Ingredients:
- 150 gm puffed rice (murmura) - washed and soaked in water for 2 hours.
- 60 gm mawa
- 1/4 tsp baking powder
- Oil for frying
- Stuffing
- 90 gm Amul Cheese-grated
- 90 gm mawa
- 100 gm sugar
- 1 tbsp cashew nuts-chopped
- 2 tsp grated coconut
- 1 tbp raisins-chopped
1tsp chironji-chopped - Syrup
- 200 gm sugar
- 3 cups water
- 1 tbsp milk
- 1/2 tsp cardamom powder
- 2 tsp rose essence
- Silver foil for decoration
Method:
- Prepare syrup by boiling together the sugar and water. And milk and remove the scum as it surfaces.
- Boil till 3 cups of clear syrup are obtained.
- Remove from fire and flavour with essence and cardamom powder. Keep aside.
- Cook the mawa for stuffing in frying pan till it is golden brown.

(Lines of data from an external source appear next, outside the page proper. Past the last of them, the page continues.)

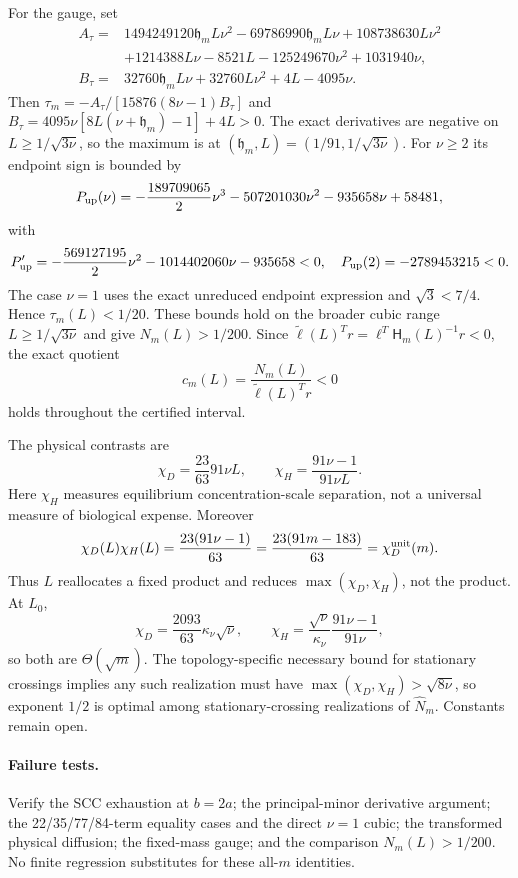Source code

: \documentclass[10pt]{article}
\begin{document}
For the gauge, set
\begin{align*}
A_\tau={}&1494249120\mathfrak h_mL\nu^2-69786990\mathfrak h_mL\nu
+108738630L\nu^2\\
&+1214388L\nu-8521L-125249670\nu^2+1031940\nu,\\
B_\tau={}&32760\mathfrak h_mL\nu+32760L\nu^2+4L-4095\nu.
\end{align*}
Then $\tau_m=-A_\tau/[15876(8\nu-1)B_\tau]$ and
$B_\tau=4095\nu[8L(\nu+\mathfrak h_m)-1]+4L>0$.  The exact derivatives
are negative on $L\ge1/\sqrt{3\nu}$, so the maximum is at
$(\mathfrak h_m,L)=(1/91,1/\sqrt{3\nu})$.  For $\nu\ge2$ its endpoint sign
is bounded by
\[
P_{\rm up}(\nu)=-\frac{189709065}{2}\nu^3-507201030\nu^2-935658\nu+58481,
\]
with
\[
P_{\rm up}'=-\frac{569127195}{2}\nu^2-1014402060\nu-935658<0,
\quad P_{\rm up}(2)=-2789453215<0.
\]
The case $\nu=1$ uses the exact unreduced endpoint expression and
$\sqrt3<7/4$.  Hence $\tau_m(L)<1/20$.  These bounds hold on the broader
cubic range $L\ge1/\sqrt{3\nu}$ and give
$N_m(L)>1/200$.  Since $\widetilde\ell(L)^Tr
=\ell^T\mathsf H_m(L)^{-1}r<0$, the exact quotient
\[
c_m(L)=\frac{N_m(L)}{\widetilde\ell(L)^Tr}<0
\]
holds throughout the certified interval.

The physical contrasts are
\[
\chi_D=\frac{23}{63}91\nu L,\qquad
\chi_H=\frac{91\nu-1}{91\nu L}.
\]
Here $\chi_H$ measures equilibrium concentration-scale separation, not a
universal measure of biological expense.  Moreover
\[
\chi_D(L)\chi_H(L)=\frac{23(91\nu-1)}{63}
=\frac{23(91m-183)}{63}=\chi_D^{\rm unit}(m).
\]
Thus $L$ reallocates a fixed product and reduces
$\max(\chi_D,\chi_H)$, not the product.
At $L_0$,
\[
 \chi_D=\frac{2093}{63}\kappa_\nu\sqrt\nu,
 \qquad
 \chi_H=\frac{\sqrt\nu}{\kappa_\nu}\frac{91\nu-1}{91\nu},
\]
so both are $\Theta(\sqrt m)$. The topology-specific necessary bound for
stationary crossings implies any such realization must have
$\max(\chi_D,\chi_H)>\sqrt{8\nu}$, so exponent $1/2$ is optimal among
stationary-crossing realizations of $\widehat N_m$. Constants remain open.

\paragraph{Failure tests.} Verify the SCC exhaustion at $b=2a$; the
principal-minor derivative argument; the 22/35/77/84-term equality cases and
the direct $\nu=1$ cubic; the transformed physical diffusion; the fixed-mass
gauge; and the comparison $N_m(L)>1/200$. No finite regression substitutes
for these all-$m$ identities.
\end{document}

- Add the rest of the ingredents and mix well. form into small balls and keep separately.
- Squeeze out the water from the puffed rice and mix it with the rest of the ingredents for Jamuns except oil.
- Knead well and from into as many balls as the number of stuffing balls you have.
- Flatten out the puffed rice balls on the plam of your hand and place a mawa ball on it.
- Fold over adn close sides to make an oval Jamun. deep fry on low fire till dark brown.
- Drain well and immerse in warm syrup for an hour. Serve warm decorated with silver foil.